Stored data
^^^^^^^^

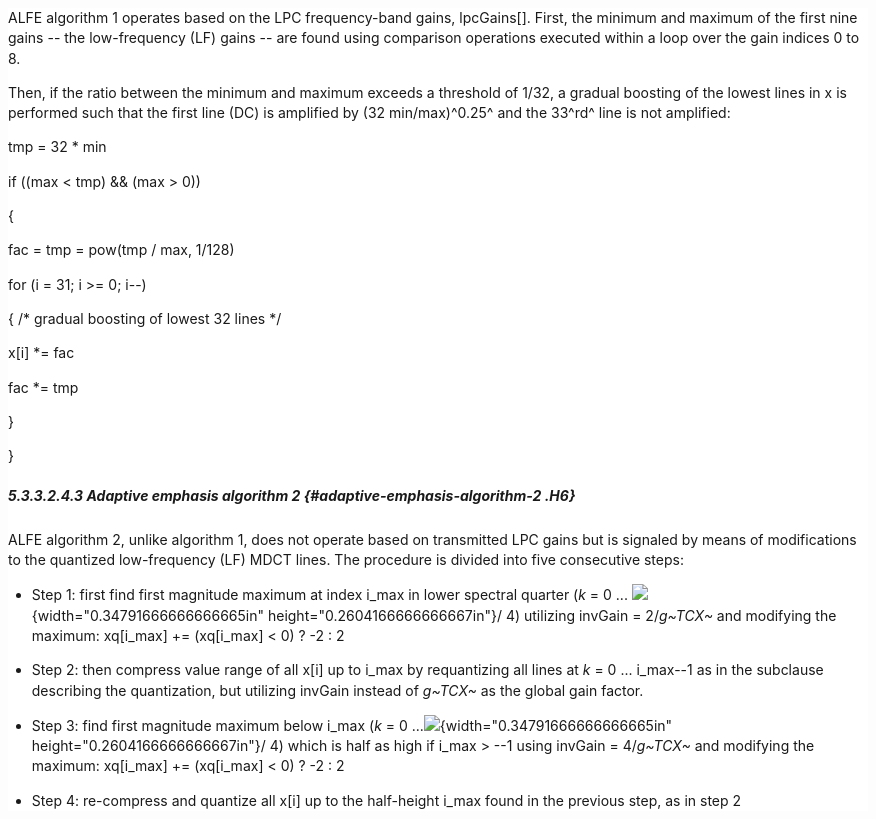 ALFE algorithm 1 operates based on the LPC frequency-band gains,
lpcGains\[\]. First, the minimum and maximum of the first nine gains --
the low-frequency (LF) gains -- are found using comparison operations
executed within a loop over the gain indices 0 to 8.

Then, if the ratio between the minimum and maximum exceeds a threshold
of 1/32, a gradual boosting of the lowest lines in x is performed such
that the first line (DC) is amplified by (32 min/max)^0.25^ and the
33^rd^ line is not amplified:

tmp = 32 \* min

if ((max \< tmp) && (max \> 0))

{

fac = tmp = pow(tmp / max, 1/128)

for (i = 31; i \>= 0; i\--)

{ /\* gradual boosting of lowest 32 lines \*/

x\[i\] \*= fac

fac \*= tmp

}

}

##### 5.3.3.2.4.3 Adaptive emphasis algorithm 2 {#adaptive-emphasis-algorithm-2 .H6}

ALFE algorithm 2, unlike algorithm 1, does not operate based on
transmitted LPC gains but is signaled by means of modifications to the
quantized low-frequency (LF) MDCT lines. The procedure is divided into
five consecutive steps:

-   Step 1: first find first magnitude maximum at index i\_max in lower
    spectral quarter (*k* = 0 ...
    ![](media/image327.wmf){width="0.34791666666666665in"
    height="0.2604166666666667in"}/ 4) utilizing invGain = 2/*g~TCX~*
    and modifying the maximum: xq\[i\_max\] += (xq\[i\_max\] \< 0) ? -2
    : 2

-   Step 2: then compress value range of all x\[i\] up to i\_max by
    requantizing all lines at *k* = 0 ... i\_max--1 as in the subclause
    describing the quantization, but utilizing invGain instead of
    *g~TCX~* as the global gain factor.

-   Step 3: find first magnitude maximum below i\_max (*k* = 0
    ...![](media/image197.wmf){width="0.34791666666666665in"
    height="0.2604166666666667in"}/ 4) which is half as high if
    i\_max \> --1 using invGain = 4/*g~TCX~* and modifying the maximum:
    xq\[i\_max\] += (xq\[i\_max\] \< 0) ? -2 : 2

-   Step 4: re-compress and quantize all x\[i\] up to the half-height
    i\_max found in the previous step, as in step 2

^^^^^^^^

* [Requirement]: From the entries, report every line in which the string "found" occurs.

* [Response to the task]:
the low-frequency (LF) gains -- are found using comparison operations
    i\_max found in the previous step, as in step 2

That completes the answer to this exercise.